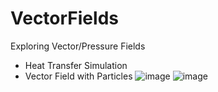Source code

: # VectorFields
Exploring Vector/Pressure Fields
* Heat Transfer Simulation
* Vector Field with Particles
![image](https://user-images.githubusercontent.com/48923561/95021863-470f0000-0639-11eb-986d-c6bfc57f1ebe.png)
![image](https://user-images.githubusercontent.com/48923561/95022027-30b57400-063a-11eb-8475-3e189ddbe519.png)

---

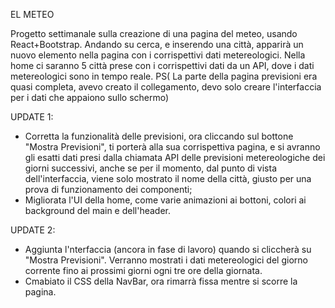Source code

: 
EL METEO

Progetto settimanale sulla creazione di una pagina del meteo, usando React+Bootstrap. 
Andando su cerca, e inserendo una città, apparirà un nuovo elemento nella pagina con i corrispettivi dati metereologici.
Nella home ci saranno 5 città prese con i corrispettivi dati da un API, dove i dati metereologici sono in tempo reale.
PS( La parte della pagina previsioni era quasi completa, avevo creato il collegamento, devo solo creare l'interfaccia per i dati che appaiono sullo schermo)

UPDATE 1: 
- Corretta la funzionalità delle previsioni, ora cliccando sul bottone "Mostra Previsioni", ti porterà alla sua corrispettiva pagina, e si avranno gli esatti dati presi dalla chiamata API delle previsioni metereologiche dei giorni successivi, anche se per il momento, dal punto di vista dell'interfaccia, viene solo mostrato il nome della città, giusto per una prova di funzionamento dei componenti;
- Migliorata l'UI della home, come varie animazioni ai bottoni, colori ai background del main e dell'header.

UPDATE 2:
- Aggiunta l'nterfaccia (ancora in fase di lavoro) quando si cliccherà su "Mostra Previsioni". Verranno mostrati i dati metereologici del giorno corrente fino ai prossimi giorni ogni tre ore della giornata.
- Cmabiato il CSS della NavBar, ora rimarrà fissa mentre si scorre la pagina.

--

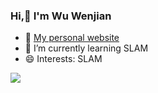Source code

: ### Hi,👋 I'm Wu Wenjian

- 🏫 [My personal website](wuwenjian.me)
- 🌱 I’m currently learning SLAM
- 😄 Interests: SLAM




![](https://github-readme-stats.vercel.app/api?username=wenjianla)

▶ [Activity] Whenever a line in the entries above includes the word "interfaccia", pull that line out.

▶ [Finished exercise]
PS( La parte della pagina previsioni era quasi completa, avevo creato il collegamento, devo solo creare l'interfaccia per i dati che appaiono sullo schermo)
- Corretta la funzionalità delle previsioni, ora cliccando sul bottone "Mostra Previsioni", ti porterà alla sua corrispettiva pagina, e si avranno gli esatti dati presi dalla chiamata API delle previsioni metereologiche dei giorni successivi, anche se per il momento, dal punto di vista dell'interfaccia, viene solo mostrato il nome della città, giusto per una prova di funzionamento dei componenti;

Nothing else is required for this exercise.